For those who still haven’t made fall sowings of winter greens, it may not be too late. Last year we sowed greens under quickly put together cold frames on November 9, thinking they
would overwinter and be ready for early spring harvest. To our surprise, we were harvesting baby greens from those frames in late December and occasionally throughout the rest of winter. And when the weather warmed up in February, those plants took off well ahead of spring-sown greens.
My fastest growing fall-sown greens were arugula, cress, tatsoi, and kale. Baby lettuce seedlings transplanted from a crowded bed in the garden took off and grew quickly under row cover supported by hoops.
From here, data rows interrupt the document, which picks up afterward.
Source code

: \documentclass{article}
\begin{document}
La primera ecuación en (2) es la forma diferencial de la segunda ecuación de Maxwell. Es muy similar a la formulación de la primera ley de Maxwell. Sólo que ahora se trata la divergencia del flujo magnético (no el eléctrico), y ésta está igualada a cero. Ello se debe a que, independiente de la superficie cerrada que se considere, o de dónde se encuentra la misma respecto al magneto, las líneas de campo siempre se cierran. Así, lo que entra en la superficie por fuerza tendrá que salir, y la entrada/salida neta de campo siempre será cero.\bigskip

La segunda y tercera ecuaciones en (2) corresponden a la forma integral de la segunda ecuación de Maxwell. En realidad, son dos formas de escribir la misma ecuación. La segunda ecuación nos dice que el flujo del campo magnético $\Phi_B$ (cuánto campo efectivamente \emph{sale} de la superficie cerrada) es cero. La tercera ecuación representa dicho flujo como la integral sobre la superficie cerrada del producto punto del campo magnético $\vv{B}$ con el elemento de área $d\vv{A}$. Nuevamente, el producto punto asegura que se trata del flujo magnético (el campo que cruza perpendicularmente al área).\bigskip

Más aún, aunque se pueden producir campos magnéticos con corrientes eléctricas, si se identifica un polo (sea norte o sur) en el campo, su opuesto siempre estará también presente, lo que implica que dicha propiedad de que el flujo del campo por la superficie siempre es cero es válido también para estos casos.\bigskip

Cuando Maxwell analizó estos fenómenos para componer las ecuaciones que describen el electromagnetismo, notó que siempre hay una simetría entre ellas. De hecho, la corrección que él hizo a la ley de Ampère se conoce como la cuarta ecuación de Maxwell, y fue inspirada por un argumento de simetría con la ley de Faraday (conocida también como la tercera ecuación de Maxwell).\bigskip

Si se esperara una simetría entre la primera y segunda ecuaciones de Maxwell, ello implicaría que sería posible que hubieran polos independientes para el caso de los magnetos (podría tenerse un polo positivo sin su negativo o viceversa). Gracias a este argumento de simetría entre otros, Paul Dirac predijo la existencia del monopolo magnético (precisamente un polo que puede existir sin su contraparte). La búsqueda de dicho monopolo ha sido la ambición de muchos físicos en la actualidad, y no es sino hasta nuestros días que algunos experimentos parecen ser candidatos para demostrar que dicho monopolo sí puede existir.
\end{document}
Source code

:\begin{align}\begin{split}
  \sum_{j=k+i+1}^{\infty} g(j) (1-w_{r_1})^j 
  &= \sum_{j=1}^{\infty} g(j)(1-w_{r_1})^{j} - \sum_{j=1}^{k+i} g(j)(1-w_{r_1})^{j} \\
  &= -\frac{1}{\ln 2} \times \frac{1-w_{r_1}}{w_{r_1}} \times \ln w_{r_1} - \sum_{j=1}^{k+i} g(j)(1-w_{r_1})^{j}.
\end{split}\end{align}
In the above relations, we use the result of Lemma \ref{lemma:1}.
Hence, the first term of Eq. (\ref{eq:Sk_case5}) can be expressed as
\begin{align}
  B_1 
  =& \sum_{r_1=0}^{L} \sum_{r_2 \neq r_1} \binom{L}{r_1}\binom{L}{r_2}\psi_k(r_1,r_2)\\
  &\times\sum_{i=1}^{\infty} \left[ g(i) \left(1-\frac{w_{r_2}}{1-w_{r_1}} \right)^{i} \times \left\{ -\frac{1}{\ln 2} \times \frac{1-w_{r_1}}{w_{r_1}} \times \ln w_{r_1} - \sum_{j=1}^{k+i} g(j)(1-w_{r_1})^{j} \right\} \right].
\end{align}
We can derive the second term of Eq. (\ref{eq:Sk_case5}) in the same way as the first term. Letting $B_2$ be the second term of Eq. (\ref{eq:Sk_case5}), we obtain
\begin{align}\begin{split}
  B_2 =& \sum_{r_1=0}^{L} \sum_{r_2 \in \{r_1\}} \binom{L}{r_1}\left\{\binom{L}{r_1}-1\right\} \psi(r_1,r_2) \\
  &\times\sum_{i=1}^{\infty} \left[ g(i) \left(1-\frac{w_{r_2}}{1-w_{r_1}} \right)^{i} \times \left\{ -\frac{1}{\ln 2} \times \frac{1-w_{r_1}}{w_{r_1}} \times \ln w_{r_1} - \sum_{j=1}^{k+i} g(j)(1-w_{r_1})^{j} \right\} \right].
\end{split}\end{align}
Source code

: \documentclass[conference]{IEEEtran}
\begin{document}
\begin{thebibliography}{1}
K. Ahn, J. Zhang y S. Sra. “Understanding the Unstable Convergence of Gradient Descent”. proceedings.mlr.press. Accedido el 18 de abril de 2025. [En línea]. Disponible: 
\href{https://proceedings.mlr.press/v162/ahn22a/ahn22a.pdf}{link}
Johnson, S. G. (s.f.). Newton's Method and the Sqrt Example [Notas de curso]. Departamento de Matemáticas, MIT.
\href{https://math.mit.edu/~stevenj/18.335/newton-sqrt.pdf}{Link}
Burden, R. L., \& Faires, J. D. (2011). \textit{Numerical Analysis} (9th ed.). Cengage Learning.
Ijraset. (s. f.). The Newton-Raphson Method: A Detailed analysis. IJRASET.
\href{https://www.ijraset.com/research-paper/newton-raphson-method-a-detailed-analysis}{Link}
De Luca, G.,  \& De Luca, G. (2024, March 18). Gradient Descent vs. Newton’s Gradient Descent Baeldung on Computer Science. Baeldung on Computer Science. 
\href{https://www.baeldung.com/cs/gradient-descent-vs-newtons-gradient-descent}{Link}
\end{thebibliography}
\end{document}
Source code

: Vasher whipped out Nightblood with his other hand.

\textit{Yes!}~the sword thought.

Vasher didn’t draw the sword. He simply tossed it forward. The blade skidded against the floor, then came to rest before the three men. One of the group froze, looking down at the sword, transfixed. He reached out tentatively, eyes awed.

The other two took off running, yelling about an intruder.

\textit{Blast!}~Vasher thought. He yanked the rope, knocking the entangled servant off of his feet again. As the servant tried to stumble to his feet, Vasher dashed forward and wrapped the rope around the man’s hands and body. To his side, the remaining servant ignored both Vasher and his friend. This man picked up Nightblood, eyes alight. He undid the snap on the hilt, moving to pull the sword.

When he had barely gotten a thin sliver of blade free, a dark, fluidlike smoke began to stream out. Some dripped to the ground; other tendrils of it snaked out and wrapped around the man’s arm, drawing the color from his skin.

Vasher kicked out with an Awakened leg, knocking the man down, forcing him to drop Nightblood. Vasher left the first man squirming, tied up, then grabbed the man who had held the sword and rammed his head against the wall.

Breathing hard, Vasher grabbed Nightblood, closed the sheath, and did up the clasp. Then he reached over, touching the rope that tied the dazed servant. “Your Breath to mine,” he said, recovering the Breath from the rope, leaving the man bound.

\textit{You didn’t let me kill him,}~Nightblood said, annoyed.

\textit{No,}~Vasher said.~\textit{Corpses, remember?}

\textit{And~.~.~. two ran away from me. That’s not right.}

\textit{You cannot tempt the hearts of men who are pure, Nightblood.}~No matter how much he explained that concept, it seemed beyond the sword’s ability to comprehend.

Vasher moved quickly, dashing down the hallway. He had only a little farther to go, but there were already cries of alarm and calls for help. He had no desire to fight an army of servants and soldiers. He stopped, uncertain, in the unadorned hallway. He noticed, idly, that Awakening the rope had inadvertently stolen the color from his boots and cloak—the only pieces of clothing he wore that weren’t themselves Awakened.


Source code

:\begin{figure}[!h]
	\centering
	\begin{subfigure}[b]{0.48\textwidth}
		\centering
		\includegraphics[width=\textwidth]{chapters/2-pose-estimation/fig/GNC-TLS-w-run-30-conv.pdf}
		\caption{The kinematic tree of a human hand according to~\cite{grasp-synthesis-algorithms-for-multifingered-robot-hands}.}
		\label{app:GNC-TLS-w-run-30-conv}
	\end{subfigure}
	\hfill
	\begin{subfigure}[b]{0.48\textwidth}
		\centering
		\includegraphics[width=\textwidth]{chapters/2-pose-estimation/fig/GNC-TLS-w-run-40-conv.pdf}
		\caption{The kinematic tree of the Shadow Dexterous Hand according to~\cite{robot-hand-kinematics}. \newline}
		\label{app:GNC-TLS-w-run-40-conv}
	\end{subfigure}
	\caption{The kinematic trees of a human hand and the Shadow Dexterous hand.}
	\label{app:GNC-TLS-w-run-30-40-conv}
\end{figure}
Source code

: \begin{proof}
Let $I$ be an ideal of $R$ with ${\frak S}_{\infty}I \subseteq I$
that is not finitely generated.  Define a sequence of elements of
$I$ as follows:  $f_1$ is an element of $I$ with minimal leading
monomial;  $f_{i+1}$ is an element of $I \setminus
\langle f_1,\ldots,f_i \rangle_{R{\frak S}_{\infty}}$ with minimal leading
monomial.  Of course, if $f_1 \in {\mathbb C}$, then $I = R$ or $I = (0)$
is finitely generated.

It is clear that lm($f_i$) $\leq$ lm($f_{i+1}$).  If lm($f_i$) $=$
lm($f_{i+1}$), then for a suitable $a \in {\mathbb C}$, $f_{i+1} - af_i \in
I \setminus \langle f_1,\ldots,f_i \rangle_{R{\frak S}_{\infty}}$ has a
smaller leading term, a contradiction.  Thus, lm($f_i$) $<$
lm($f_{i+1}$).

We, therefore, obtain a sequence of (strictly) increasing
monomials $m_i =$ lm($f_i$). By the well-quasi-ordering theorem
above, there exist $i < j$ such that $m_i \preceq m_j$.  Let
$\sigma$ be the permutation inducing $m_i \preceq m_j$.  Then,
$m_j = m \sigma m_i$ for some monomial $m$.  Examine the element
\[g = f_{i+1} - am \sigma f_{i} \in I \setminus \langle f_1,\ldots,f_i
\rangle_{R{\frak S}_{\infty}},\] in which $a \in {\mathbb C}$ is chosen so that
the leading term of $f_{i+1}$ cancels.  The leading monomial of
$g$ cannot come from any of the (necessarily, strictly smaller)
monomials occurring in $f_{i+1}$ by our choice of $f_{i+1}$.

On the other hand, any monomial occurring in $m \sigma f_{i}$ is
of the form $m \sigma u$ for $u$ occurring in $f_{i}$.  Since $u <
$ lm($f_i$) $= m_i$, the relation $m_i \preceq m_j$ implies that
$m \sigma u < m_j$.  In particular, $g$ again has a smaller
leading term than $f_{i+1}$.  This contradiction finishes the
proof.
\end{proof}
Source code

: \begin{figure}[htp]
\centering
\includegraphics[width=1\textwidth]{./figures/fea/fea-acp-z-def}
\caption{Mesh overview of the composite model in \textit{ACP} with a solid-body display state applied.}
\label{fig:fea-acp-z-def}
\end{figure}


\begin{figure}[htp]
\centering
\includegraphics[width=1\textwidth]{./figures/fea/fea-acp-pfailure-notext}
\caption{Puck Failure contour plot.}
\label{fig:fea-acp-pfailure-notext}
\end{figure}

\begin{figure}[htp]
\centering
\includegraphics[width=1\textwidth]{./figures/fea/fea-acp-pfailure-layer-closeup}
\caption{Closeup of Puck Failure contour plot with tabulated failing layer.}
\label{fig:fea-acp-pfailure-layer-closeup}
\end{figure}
We even harvested a last round of radishes from that November planting.
It’s best to avoid unrealistic expectations: last winter was unusually mild, and direct sown plantings made this late in the year may not reach harvestable size until early spring. Transplanting seedlings under protection in late fall gives a better guarantee of winter harvests. We’re transplanting crowded seedlings from the outdoor garden into cold frames or under row cover. A circle of gardening friends is also a great resource for extra fall seedlings, ready to be nestled into their cozy winter homes.
I hope you’ll take a chance on late fall sowings or transplants. Fresh winter harvesrts are one of the most important steps we can take towards food independence.